Q: I take care of my mom who has lost a lot of her eyesight from macular degeneration. It’s terrible what she goes through, and I wanted to write to ask if there was anything that I could do to prevent the same thing happening to me.
A: Macular degeneration is the physical breakdown of the part of the eye responsible for detailed, central vision called the macula. Age-related macular degeneration, also known as AMD, is the leading cause of vision loss and blindness among Americans who are age 65 and older. The damage to the eye’s macula is caused by oxidation and free radicals which are a natural part of aging. Damage from sunlight also plays a large factor, as well as other risk factors like high blood pressure and diabetes.
The first line of defense is to protect your eyes from damage in the first place. The sun’s UV rays have cumulative harmful effects on the eyes, especially people with light colored eyes, who are at a greater risk of macular degeneration. Wearing sunglasses is an easy way to prevent eye damage from the sun. People often wear sunglasses during the summer months, but don’t think of it when the weather turns colder. Sunglasses are as important, if not more so, during winter months when the glare from snow intensifies the sun’s brightness. Sunglasses are necessary on cloudy days as well, since UV rays filter through the clouds.
When buying sunglasses, make sure they say that they protect against UVA and UVB rays. Most people know that it’s important to wear sunglasses but often forget to actually put them on. Having several pairs helps with this- keeping a pair in your purse and one in each car so you always have a pair handy is a great idea. There are also sunglasses that are made to go over glasses (if you’re a person who wears glasses instead of contacts) and there are many new and stylish options available in most drug stores.
Next to preventing sun damage in the eyes, the greatest weapon available to fight against macular degeneration is antioxidants. The most important antioxidants for eye health is lutein, a supplement that’s related to vitamin A. Lutein has been the subject of countless studies showing its benefit to eye health and preventing vision loss. Amazingly, lutein has been found in studies not only to prevent macular degeneration, but to help with improving vision in people suffering from age related macular degeneration (or AMD).
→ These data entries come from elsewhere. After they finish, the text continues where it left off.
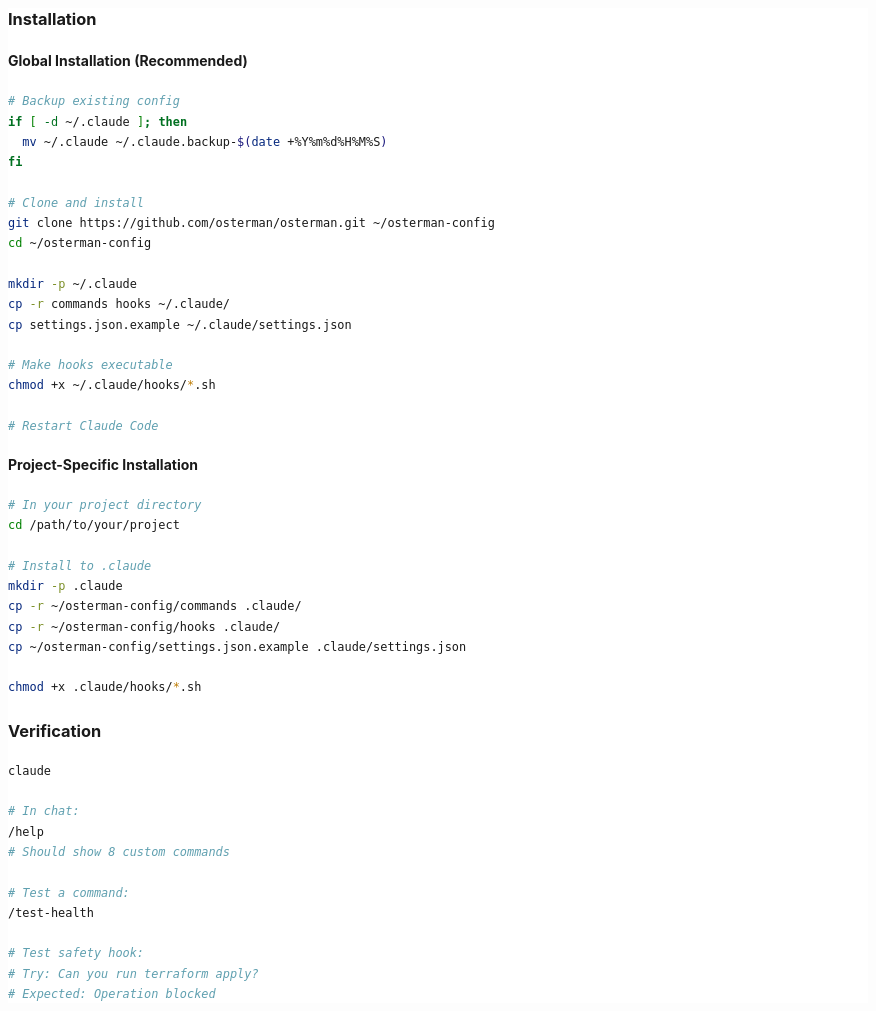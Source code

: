 ### Installation

#### Global Installation (Recommended)

```bash
# Backup existing config
if [ -d ~/.claude ]; then
  mv ~/.claude ~/.claude.backup-$(date +%Y%m%d%H%M%S)
fi

# Clone and install
git clone https://github.com/osterman/osterman.git ~/osterman-config
cd ~/osterman-config

mkdir -p ~/.claude
cp -r commands hooks ~/.claude/
cp settings.json.example ~/.claude/settings.json

# Make hooks executable
chmod +x ~/.claude/hooks/*.sh

# Restart Claude Code
```

#### Project-Specific Installation

```bash
# In your project directory
cd /path/to/your/project

# Install to .claude
mkdir -p .claude
cp -r ~/osterman-config/commands .claude/
cp -r ~/osterman-config/hooks .claude/
cp ~/osterman-config/settings.json.example .claude/settings.json

chmod +x .claude/hooks/*.sh
```

### Verification

```bash
claude

# In chat:
/help
# Should show 8 custom commands

# Test a command:
/test-health

# Test safety hook:
# Try: Can you run terraform apply?
# Expected: Operation blocked
```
In one study, conducted at the Medical Center Eye Clinic in North Chicago, patients with AMD were given 10 mg of lutein or placebo for 12 months found that the group who took lutein had improved visual function. In another study, published in the Journal of the Science of Food and Agriculture, patients with cataracts and AMD were given 15 mg of lutein along with a small amount of vitamin E. Cataracts patients were measured for visual acuity, glare sensitivity, and contrast sensitivity, while AMD patients were tested for visual acuity. At the end of the study, cataracts patients improved by 40-50 percent and the AMD patients exhibited stabilized or improved vision. None of the patients experienced side effects and all reported improved vision.
One important thing to mention when looking for a lutein supplement is making sure it’s a high enough dose. At grocery stores, the eye supplement that is the number one seller in America only has 2 mg of lutein. While 2 mg of lutein certainly won’t hurt to take, all the studies I’ve read talk about taking at least 10 milligrams of lutein per day. There are lots of supplements sold today that have the same problem, a product may be well known because of advertizing, but often the ingredients that are in them aren’t high enough to be a therapeutic dose. If you’re taking a supplement, don’t you want to make sure there are enough of the beneficial ingredients to really make a difference?
With eye health (and every other part of health) an ounce of prevention truly is worth a pound of cure. If you haven’t yet experienced the beginnings of degenerative eye problems like AMD, first be thankful, and second, make a point to reduce your risk factors- wearing sunglasses and taking a high antioxidant multivitamin can make a big difference. Healthy eating with lots of fresh fruits and vegetables can make a significant difference as well. We truly are what we eat, and it’s important to give the body good fuel to make new cells and prevent disease. Finally, make sure to see the eye doctor every year for a check-up, since it’s much easier to address a problem when it’s just beginning than when you've actually started to notice a worsening in your vision.